Rendered images with source text:

☆ ☆ ☆ ☆ ☆ ☆ ☆

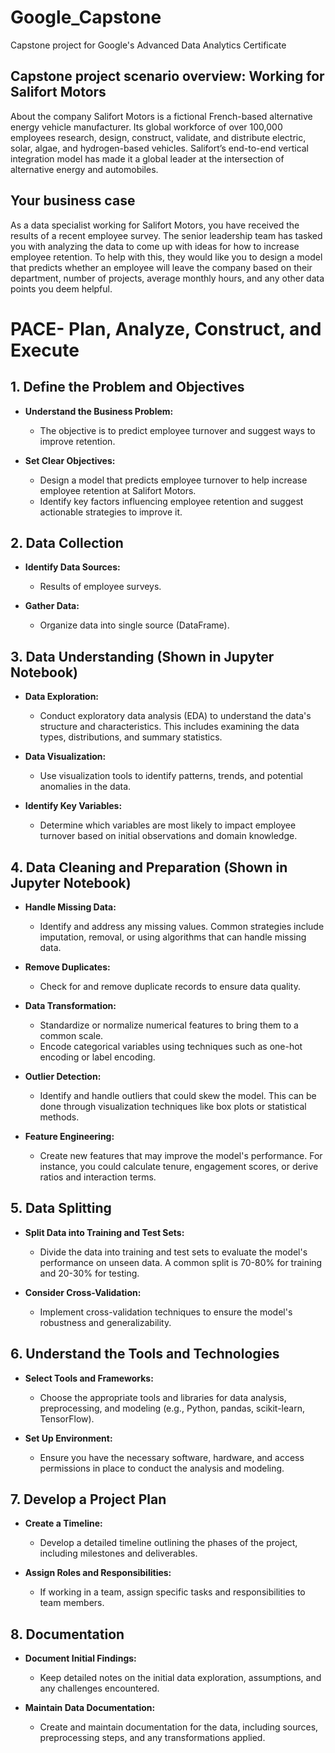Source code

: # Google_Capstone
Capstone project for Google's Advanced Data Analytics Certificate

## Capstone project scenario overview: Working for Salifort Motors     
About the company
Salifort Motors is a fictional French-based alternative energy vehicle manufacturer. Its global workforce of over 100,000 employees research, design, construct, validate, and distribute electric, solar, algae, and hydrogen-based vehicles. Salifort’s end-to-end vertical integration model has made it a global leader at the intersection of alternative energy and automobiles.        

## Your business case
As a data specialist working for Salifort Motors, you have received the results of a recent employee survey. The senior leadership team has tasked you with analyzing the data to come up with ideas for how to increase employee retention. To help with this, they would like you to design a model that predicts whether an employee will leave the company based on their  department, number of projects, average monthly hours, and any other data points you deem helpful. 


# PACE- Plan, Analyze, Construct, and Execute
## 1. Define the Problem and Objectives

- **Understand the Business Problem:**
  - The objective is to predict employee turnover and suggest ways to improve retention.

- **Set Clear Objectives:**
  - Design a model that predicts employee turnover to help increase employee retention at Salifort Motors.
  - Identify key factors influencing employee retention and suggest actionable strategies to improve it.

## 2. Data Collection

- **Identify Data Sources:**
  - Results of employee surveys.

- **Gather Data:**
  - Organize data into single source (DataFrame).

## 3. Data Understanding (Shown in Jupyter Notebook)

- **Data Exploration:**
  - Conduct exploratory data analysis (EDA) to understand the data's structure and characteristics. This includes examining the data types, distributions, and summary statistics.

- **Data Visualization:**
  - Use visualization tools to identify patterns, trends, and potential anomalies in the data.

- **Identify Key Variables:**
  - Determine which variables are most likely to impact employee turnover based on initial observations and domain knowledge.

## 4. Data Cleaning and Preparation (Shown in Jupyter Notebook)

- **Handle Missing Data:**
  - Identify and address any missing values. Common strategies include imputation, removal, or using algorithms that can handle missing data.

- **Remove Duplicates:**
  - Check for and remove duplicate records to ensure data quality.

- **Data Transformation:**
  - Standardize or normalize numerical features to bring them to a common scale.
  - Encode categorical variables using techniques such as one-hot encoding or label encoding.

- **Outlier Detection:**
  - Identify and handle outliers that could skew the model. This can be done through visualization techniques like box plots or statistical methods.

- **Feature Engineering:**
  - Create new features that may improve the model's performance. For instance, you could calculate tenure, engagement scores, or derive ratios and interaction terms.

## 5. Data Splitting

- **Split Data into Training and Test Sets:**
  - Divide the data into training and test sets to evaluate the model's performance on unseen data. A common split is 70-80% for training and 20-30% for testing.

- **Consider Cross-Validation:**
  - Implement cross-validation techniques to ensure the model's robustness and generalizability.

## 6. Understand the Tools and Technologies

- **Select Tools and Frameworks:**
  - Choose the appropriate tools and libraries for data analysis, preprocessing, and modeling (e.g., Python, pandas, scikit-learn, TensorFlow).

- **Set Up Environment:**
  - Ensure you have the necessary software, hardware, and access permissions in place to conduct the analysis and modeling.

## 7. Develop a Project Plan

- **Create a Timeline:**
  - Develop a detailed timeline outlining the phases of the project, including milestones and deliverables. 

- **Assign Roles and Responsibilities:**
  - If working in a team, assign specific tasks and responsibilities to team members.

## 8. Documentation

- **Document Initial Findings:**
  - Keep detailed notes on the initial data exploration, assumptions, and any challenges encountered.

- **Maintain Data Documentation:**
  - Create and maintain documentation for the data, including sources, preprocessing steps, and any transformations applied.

☆ ☆ ☆ ☆ ☆ ☆ ☆

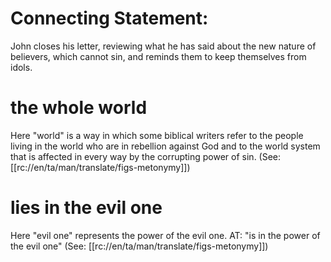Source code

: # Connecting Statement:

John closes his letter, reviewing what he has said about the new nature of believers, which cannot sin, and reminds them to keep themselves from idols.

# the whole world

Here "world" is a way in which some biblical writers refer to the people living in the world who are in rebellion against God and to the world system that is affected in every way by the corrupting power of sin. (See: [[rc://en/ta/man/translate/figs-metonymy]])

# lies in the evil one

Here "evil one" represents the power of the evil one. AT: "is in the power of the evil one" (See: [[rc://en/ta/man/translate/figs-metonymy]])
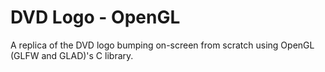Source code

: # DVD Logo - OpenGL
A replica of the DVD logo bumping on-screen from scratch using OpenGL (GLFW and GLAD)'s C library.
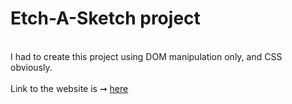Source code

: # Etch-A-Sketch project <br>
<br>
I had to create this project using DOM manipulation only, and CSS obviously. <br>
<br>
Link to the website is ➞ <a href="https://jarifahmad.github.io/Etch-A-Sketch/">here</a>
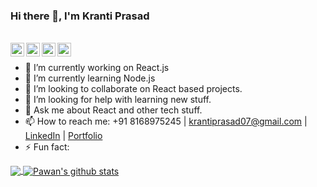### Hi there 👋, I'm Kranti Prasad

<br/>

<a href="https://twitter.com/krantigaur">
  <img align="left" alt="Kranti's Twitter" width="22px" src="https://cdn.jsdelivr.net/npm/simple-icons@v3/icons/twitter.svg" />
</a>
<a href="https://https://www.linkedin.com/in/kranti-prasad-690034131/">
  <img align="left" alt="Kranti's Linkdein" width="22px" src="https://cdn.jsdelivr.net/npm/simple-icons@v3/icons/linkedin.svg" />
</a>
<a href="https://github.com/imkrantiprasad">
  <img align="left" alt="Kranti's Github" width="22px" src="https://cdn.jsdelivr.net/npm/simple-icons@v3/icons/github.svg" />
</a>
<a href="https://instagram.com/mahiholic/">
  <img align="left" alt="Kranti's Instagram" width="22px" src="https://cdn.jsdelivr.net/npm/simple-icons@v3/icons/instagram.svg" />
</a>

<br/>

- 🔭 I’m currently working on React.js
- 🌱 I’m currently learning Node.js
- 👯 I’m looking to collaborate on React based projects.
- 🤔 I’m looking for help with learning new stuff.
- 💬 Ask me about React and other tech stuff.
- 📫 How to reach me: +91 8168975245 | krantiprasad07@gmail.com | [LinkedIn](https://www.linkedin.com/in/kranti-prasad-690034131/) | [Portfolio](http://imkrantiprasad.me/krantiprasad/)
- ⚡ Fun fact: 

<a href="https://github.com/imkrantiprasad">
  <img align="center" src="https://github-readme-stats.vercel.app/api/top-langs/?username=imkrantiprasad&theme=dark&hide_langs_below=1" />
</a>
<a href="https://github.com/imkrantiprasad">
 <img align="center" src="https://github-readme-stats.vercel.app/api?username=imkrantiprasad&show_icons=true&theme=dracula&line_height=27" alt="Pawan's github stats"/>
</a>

☆ ☆ ☆ ☆ ☆ ☆ ☆

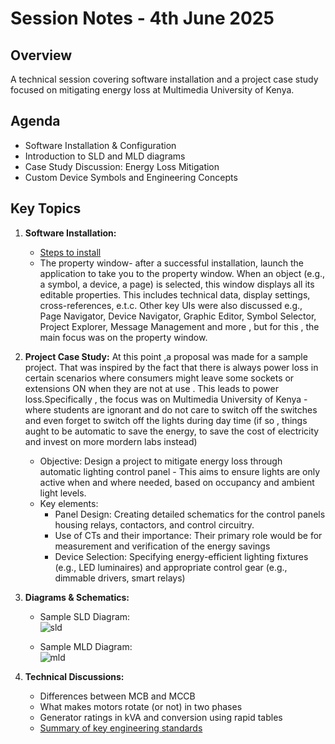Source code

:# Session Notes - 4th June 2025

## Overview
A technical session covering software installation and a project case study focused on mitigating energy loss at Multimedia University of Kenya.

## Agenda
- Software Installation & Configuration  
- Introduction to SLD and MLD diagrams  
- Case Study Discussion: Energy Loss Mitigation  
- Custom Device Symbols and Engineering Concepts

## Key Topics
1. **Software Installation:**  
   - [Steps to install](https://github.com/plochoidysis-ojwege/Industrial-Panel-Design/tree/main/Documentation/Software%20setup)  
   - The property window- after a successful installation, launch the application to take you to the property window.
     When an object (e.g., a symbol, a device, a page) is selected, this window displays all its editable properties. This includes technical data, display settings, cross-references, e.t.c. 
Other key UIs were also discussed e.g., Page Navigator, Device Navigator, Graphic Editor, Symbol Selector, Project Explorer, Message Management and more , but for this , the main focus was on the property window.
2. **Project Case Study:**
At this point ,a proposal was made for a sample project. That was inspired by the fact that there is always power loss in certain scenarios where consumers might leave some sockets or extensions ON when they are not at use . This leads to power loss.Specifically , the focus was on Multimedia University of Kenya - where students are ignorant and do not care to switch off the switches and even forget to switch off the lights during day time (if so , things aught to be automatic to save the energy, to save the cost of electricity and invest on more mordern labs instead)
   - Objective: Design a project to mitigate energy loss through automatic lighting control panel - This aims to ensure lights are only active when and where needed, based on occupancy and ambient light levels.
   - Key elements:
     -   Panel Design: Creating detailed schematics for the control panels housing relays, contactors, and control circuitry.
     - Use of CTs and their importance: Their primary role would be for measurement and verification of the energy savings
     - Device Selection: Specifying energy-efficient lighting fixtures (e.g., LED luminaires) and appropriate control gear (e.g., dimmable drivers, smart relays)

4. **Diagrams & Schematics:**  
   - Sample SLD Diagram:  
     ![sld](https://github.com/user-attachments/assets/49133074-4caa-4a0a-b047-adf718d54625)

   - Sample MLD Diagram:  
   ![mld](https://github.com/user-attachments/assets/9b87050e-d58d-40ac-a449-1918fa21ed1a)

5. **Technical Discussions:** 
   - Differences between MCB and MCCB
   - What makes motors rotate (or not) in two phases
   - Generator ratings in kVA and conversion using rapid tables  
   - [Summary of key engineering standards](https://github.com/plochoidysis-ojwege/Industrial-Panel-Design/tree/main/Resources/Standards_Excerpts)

☆ ☆ ☆ ☆ ☆ ☆ ☆

TASK. From the records above, retype only the lines starting at the line that contains "- **Set Clear Objectives:**" and ending at the line that contains "- **Data Exploration:**", both included.

EXERCISE ANSWER.
- **Set Clear Objectives:**
  - Design a model that predicts employee turnover to help increase employee retention at Salifort Motors.
  - Identify key factors influencing employee retention and suggest actionable strategies to improve it.

## 2. Data Collection

- **Identify Data Sources:**
  - Results of employee surveys.

- **Gather Data:**
  - Organize data into single source (DataFrame).

## 3. Data Understanding (Shown in Jupyter Notebook)

- **Data Exploration:**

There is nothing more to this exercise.